O sentimento de revolta é intenso. A maioria dos internautas comenta as disparidades entre o estilo de vida dos trabalhadores comuns e dos presidiários. “Trabalho o mês inteiro, cinco dias por semana, 8h45 por dia (e tem quem trabalhe mais que eu) para no final do mês receber um salário mínimo de R$ 622 bruto com os descontos cai em tordo de R$ 570”, diz o internauta identificado apenas como Eduardo.

Nos comentários é possível também ver os questionamentos quanto à eficiência do trabalho das pessoas que compõe o sistema penitenciário de Manaus: “O interessante é que os representantes da SEJUS afirmam que fazem uma mega operação de revista e ficam empolgados por nove celulares encontrados, mas a pergunta é como é que os detentos conseguem esconder uma TV LED, um ventilador, uma caixa de som, um aparelho DVD e duas mesas que os servem?”, critica Adenilson Santos.

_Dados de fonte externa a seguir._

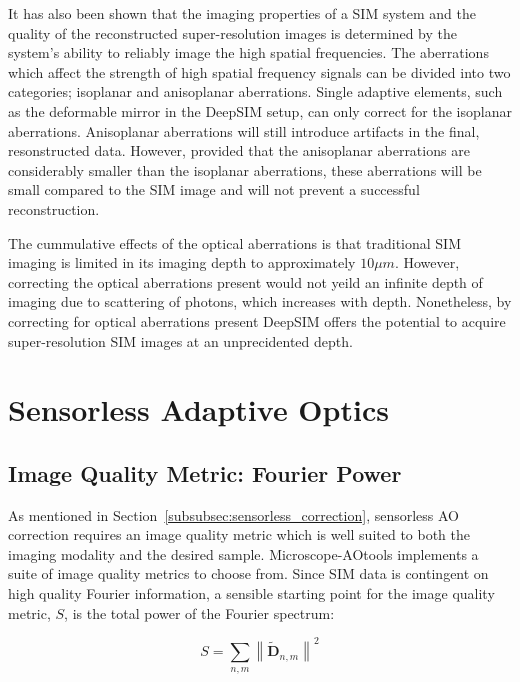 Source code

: It has also been shown that the imaging properties of a SIM
system and the quality of the reconstructed super-resolution
images is determined by the system's ability to reliably
image the high spatial frequencies.\cite{debarre2008adaptive,thomas2015enhanced}
The aberrations which affect the strength of high spatial 
frequency signals can be divided into two categories; 
isoplanar and anisoplanar aberrations. Single adaptive 
elements, such as the deformable mirror in the DeepSIM 
setup, can only correct for the isoplanar aberrations.
Anisoplanar aberrations will still introduce artifacts 
in the final, resonstructed data. However, provided that
the anisoplanar aberrations are considerably smaller than
the isoplanar aberrations, these aberrations will be small
compared to the SIM image and will not prevent a successful
reconstruction.\cite{thomas2015enhanced}

The cummulative effects of the optical aberrations is that
traditional SIM imaging is limited in its imaging depth to
approximately $10\mu m$.\cite{wu2018faster} However, 
correcting the optical aberrations present would not yeild
an infinite depth of imaging due to scattering of photons,
which increases with depth. Nonetheless, by correcting for
optical aberrations present DeepSIM offers the potential to 
acquire super-resolution SIM images at an unprecidented depth.

\section{Sensorless Adaptive Optics}
\label{sec:sensorless_AO}

\subsection{Image Quality Metric: Fourier Power}
\label{subsec:fourier_power_metric}

As mentioned in Section~\ref{subsubsec:sensorless_correction}, 
sensorless AO correction requires an image quality metric which
is well suited to both the imaging modality and the desired 
sample. Microscope-AOtools implements a suite of image quality
metrics to choose from. Since SIM data is contingent on high
quality Fourier information, a sensible starting point for 
the image quality metric, $S$, is the total power of the Fourier
spectrum:

\begin{equation}\label{eq:fourier_power_spectrum}
S = \sum\limits_{n,m}{\left\| \tilde{\textbf{D}}_{n,m} \right\|^2}
\end{equation}

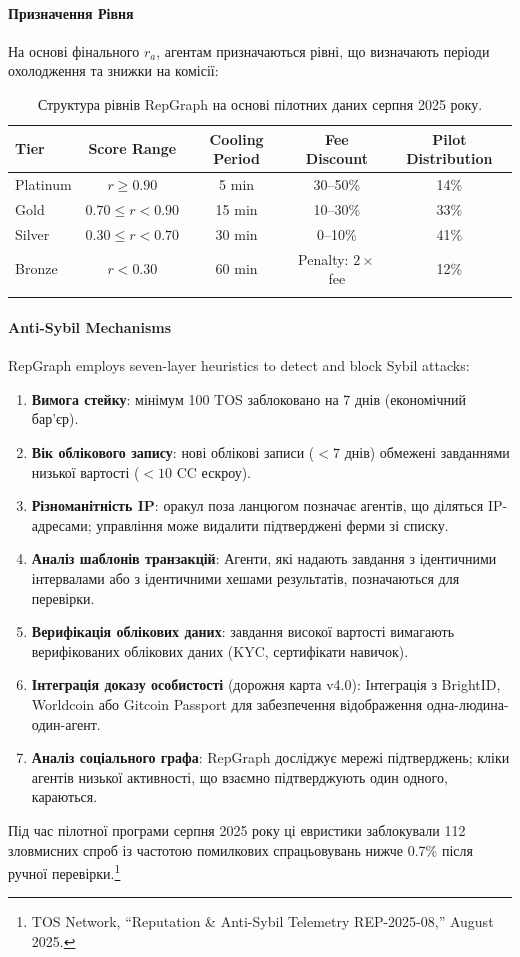 \documentclass[11pt]{article}
\begin{document}
\paragraph{Призначення Рівня} На основі фінального $r_a$, агентам призначаються рівні, що визначають періоди охолодження та знижки на комісії:
\begin{longtable}{@{}lcccc@{}}
\toprule
\textbf{Tier} & \textbf{Score Range} & \textbf{Cooling Period} & \textbf{Fee Discount} & \textbf{Pilot Distribution} \\\midrule
Platinum & $r \geq 0.90$ & 5 min & 30--50\% & 14\% \\
Gold & $0.70 \leq r < 0.90$ & 15 min & 10--30\% & 33\% \\
Silver & $0.30 \leq r < 0.70$ & 30 min & 0--10\% & 41\% \\
Bronze & $r < 0.30$ & 60 min & Penalty: $2 \times$ fee & 12\% \\\bottomrule
\caption{Структура рівнів RepGraph на основі пілотних даних серпня 2025 року.}
\label{tab:reputation-tiers}
\end{longtable}

\paragraph{Anti-Sybil Mechanisms} RepGraph employs seven-layer heuristics to detect and block Sybil attacks:
\begin{enumerate}[noitemsep]
  \item \textbf{Вимога стейку}: мінімум 100 TOS заблоковано на 7 днів (економічний бар'єр).
  \item \textbf{Вік облікового запису}: нові облікові записи ($<7$ днів) обмежені завданнями низької вартості ($<10$ CC ескроу).
  \item \textbf{Різноманітність IP}: оракул поза ланцюгом позначає агентів, що діляться IP-адресами; управління може видалити підтверджені ферми зі списку.
  \item \textbf{Аналіз шаблонів транзакцій}: Агенти, які надають завдання з ідентичними інтервалами або з ідентичними хешами результатів, позначаються для перевірки.
  \item \textbf{Верифікація облікових даних}: завдання високої вартості вимагають верифікованих облікових даних (KYC, сертифікати навичок).
  \item \textbf{Інтеграція доказу особистості} (дорожня карта v4.0): Інтеграція з BrightID, Worldcoin або Gitcoin Passport для забезпечення відображення одна-людина-один-агент.
  \item \textbf{Аналіз соціального графа}: RepGraph досліджує мережі підтверджень; кліки агентів низької активності, що взаємно підтверджують один одного, караються.
\end{enumerate}
Під час пілотної програми серпня 2025 року ці евристики заблокували 112 зловмисних спроб із частотою помилкових спрацьовувань нижче 0.7\% після ручної перевірки.\footnote{TOS Network, ``Reputation \& Anti-Sybil Telemetry REP-2025-08,'' August 2025.}
\end{document}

A indignação também é vista em comentários mais descontraídos: “Será que tem vaga? Estou cansado de trabalhar e no final do mês não ter carne na mesa! Quero vaga pra mim e minha família, churrasquinho, TV de Led, DVD, casa, comida e auxilio ao detendo em dinheiro! Onde eu faço a inscrição?” brinca Ribramo.

O desejo de Justiça está presente na maioria dos comentários como no de Marcelo Ciufatelli: “Sou brasileiro não desisto nunca, mas o Brasil está sem esperança”, comenta.